The legal risks facing companies in 2026 present a shifting, and in some ways unexpected, focus for CEOs. Overall dispute volumes are plateauing—but the cases that do go to trial are producing much higher verdicts. Regulatory actions have shifted with state regulators filling enforcement gaps left by federal agencies pulling back. Reverse discrimination claims are rising, reshaping how companies need to think about their diversity programs and hiring practices. And the AI tools companies adopted to drive efficiency are generating a new category of liability. In January, Norton Rose Fulbright released its annual Litigation Trends Survey, which revealed that only 29 percent of in-house legal leaders felt “very prepared” for what was coming in 2026—down from 46 percent just a year ago. One-third of the way through 2026, it seems that in-house leaders’ consternation may have been well founded, as 2026 has already demonstrated the unpredictability in where, what and how much litigation companies face.

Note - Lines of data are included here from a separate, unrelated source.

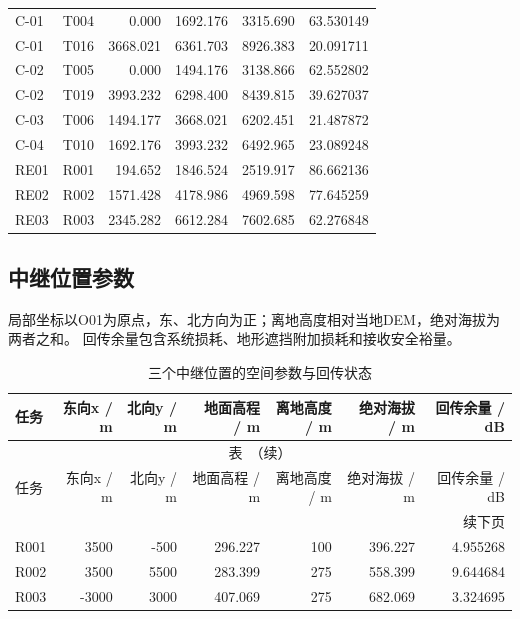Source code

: \begin{longtable}{@{}llrrrr@{}}
C-01 & T004 & 0.000 & 1692.176 & 3315.690 & 63.530149 \\
C-01 & T016 & 3668.021 & 6361.703 & 8926.383 & 20.091711 \\
C-02 & T005 & 0.000 & 1494.176 & 3138.866 & 62.552802 \\
C-02 & T019 & 3993.232 & 6298.400 & 8439.815 & 39.627037 \\
C-03 & T006 & 1494.177 & 3668.021 & 6202.451 & 21.487872 \\
C-04 & T010 & 1692.176 & 3993.232 & 6492.965 & 23.089248 \\
RE01 & R001 & 194.652 & 1846.524 & 2519.917 & 86.662136 \\
RE02 & R002 & 1571.428 & 4178.986 & 4969.598 & 77.645259 \\
RE03 & R003 & 2345.282 & 6612.284 & 7602.685 & 62.276848 \\
\end{longtable}
\endgroup


\subsection{中继位置参数}
局部坐标以O01为原点，东、北方向为正；离地高度相对当地DEM，绝对海拔为两者之和。
回传余量包含系统损耗、地形遮挡附加损耗和接收安全裕量。
\begingroup
\small
\setlength{\tabcolsep}{3pt}
\renewcommand{\arraystretch}{1.10}
\begin{longtable}{@{}lrrrrrr@{}}
\caption{三个中继位置的空间参数与回传状态}\label{tab:q3-relay-geometry}\\
\toprule
任务 & 东向x / m & 北向y / m & 地面高程 / m & 离地高度 / m & 绝对海拔 / m & 回传余量 / dB \\
\midrule
\endfirsthead
\multicolumn{7}{c}{\small 表~\thetable{}（续）}\\
\toprule
任务 & 东向x / m & 北向y / m & 地面高程 / m & 离地高度 / m & 绝对海拔 / m & 回传余量 / dB \\
\midrule
\endhead
\midrule
\multicolumn{7}{r}{\small 续下页}\\
\endfoot
\bottomrule
\endlastfoot
R001 & 3500 & -500 & 296.227 & 100 & 396.227 & 4.955268 \\
R002 & 3500 & 5500 & 283.399 & 275 & 558.399 & 9.644684 \\
R003 & -3000 & 3000 & 407.069 & 275 & 682.069 & 3.324695 \\
\end{longtable}
\endgroup

\par\endgroup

2026 began with state data privacy statutes taking effect in Indiana, Kentucky and Rhode Island, and AI statutes taking effect in California, Texas and Illinois. Three weeks later, the EEOC rescinded its guidance on harassment in the workplace and returned greater litigation oversight to the EEOC chair, who prioritizes ending “unlawful DEI-motivated race and sex discrimination” and “anti-American national origin discrimination,” among other priorities. In April, a Texas jury awarded $1.6 billion to the family of two men killed in a workplace explosion. And numerous instances of hallucinated cases appearing in legal briefing have drawn attention to the potential for professionals to improperly use artificial intelligence at work. In other words, the headlines are full of news stories confirming the concerns of corporate counsel.
Here are five of the most pressing litigation risks for CEOs and their leadership teams right now, and what to do about them.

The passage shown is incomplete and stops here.